The play moves with Jura from Vienna in 1938 to London during the war. Golabek, an accomplished pianist and music educator, tells the story of her mother's life, and plays the music Jura had performed — two dozen musical selections, from works by Grieg, Beethoven, Chopin, Debussy, Liszt, and others.

The book of the same title is by Golabek and Lee Cohen; it was adapted and directed by Hershey Felder.

There is a somewhat similar story, which gained fame thanks to Roman Polanski's film version of The Pianist, based on Wladyslaw Szpilman's autobiography about the pianist surviving the German occupation of Warsaw and the Holocaust.

Mona Golabek
Mona Golabek

I asked Golabek if there is a connection between The Pianist and her The Pianist of Willesden Lane. No, she said, her play is "based on my mother's life story ... I began writing it before [Polanski's] film came out, and my mother's story is quite different: Szpilman was isolated in the Warsaw destruction, my mother lived in a Jewish hostel in London."

Are they related thematically, both dealing with events also depicted in Brundibár, Playing for Time, works about and music coming from Theresienstadt, James Conlon's "Recovered Voices" series? "Yes," Golabek said, "they are related in the theme of music and the arts getting you through the darkest of time."

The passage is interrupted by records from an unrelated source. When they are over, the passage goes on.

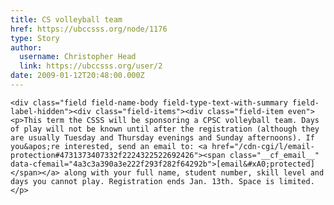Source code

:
 ```yaml
---
title: CS volleyball team 
href: https://ubccsss.org/node/1176
type: Story
author:
  username: Christopher Head
  link: https://ubccsss.org/user/2
date: 2009-01-12T20:48:00.000Z
---
```



    <div class="field field-name-body field-type-text-with-summary field-label-hidden"><div class="field-items"><div class="field-item even"><p>This term the CSSS will be sponsoring a CPSC volleyball team. Days of play will not be known until after the registration (although they are usually Tuesday and Thursday evenings and Sunday afternoons). If you&apos;re interested, send an email to: <a href="/cdn-cgi/l/email-protection#4731373407332f2224322522692426"><span class="__cf_email__" data-cfemail="4a3c3a390a3e222f293f282f64292b">[email&#xA0;protected]</span></a> along with your full name, student number, skill level and days you cannot play. Registration ends Jan. 13th. Space is limited.</p>
</div></div></div>    <footer>
          </footer>
    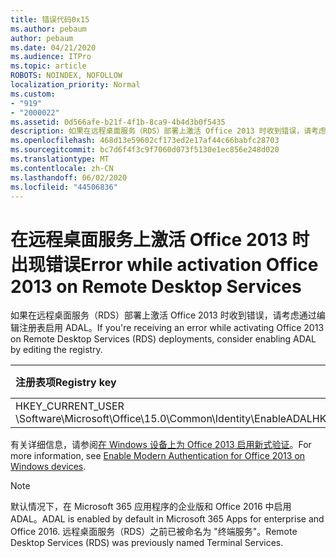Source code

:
 ```yaml
---
title: 错误代码0x15
ms.author: pebaum
author: pebaum
ms.date: 04/21/2020
ms.audience: ITPro
ms.topic: article
ROBOTS: NOINDEX, NOFOLLOW
localization_priority: Normal
ms.custom:
- "919"
- "2000022"
ms.assetid: 0d566afe-b21f-4f1b-8ca9-4b4d3b0f5435
description: 如果在远程桌面服务（RDS）部署上激活 Office 2013 时收到错误，请考虑通过编辑注册表启用 ADAL。
ms.openlocfilehash: 468d13e59602cf173ed2e17af44c66babfc28703
ms.sourcegitcommit: bc7d6f4f3c9f7060d073f5130e1ec856e248d020
ms.translationtype: MT
ms.contentlocale: zh-CN
ms.lasthandoff: 06/02/2020
ms.locfileid: "44506836"
---
```

# <a name="error-while-activation-office-2013-on-remote-desktop-services"></a><span data-ttu-id="15fb6-103">在远程桌面服务上激活 Office 2013 时出现错误</span><span class="sxs-lookup"><span data-stu-id="15fb6-103">Error while activation Office 2013 on Remote Desktop Services</span></span>

<span data-ttu-id="15fb6-104">如果在远程桌面服务（RDS）部署上激活 Office 2013 时收到错误，请考虑通过编辑注册表启用 ADAL。</span><span class="sxs-lookup"><span data-stu-id="15fb6-104">If you're receiving an error while activating Office 2013 on Remote Desktop Services (RDS) deployments, consider enabling ADAL by editing the registry.</span></span>
  
|<span data-ttu-id="15fb6-105">**注册表项**</span><span class="sxs-lookup"><span data-stu-id="15fb6-105">**Registry key**</span></span>|<span data-ttu-id="15fb6-106">**类型**</span><span class="sxs-lookup"><span data-stu-id="15fb6-106">**Type**</span></span>|<span data-ttu-id="15fb6-107">**值**</span><span class="sxs-lookup"><span data-stu-id="15fb6-107">**Value**</span></span>|
|:-----|:-----|:-----|
|<span data-ttu-id="15fb6-108">HKEY_CURRENT_USER \Software\Microsoft\Office\15.0\Common\Identity\EnableADAL</span><span class="sxs-lookup"><span data-stu-id="15fb6-108">HKEY_CURRENT_USER\Software\Microsoft\Office\15.0\Common\Identity\EnableADAL</span></span>  <br/> |<span data-ttu-id="15fb6-109">REG_DWORD</span><span class="sxs-lookup"><span data-stu-id="15fb6-109">REG_DWORD</span></span>  <br/> |<span data-ttu-id="15fb6-110">1 </span><span class="sxs-lookup"><span data-stu-id="15fb6-110">1</span></span>  <br/> |

<span data-ttu-id="15fb6-111">有关详细信息，请参阅[在 Windows 设备上为 Office 2013 启用新式验证](https://docs.microsoft.com/microsoft-365/admin/security-and-compliance/enable-modern-authentication)。</span><span class="sxs-lookup"><span data-stu-id="15fb6-111">For more information, see [Enable Modern Authentication for Office 2013 on Windows devices](https://docs.microsoft.com/microsoft-365/admin/security-and-compliance/enable-modern-authentication).</span></span>
  
> [!NOTE]
>  <span data-ttu-id="15fb6-112">默认情况下，在 Microsoft 365 应用程序的企业版和 Office 2016 中启用 ADAL。</span><span class="sxs-lookup"><span data-stu-id="15fb6-112">ADAL is enabled by default in Microsoft 365 Apps for enterprise and Office 2016.</span></span> <span data-ttu-id="15fb6-113">远程桌面服务（RDS）之前已被命名为 "终端服务"。</span><span class="sxs-lookup"><span data-stu-id="15fb6-113">Remote Desktop Services (RDS) was previously named Terminal Services.</span></span>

Golabek has been working on the book that's the basis of her play for several years, but the play's premiere came only in 2012, in Los Angeles' Geffen Playhouse.

The pianist has founded Hold On To Your Music, a foundation devoted to spreading the message of the power of music. With the help of the Milken Family Foundation, Facing History and Ourselves, and the Annenberg Foundation, Golabek created educational resources, which, with her book, have been adopted into school curricula across America.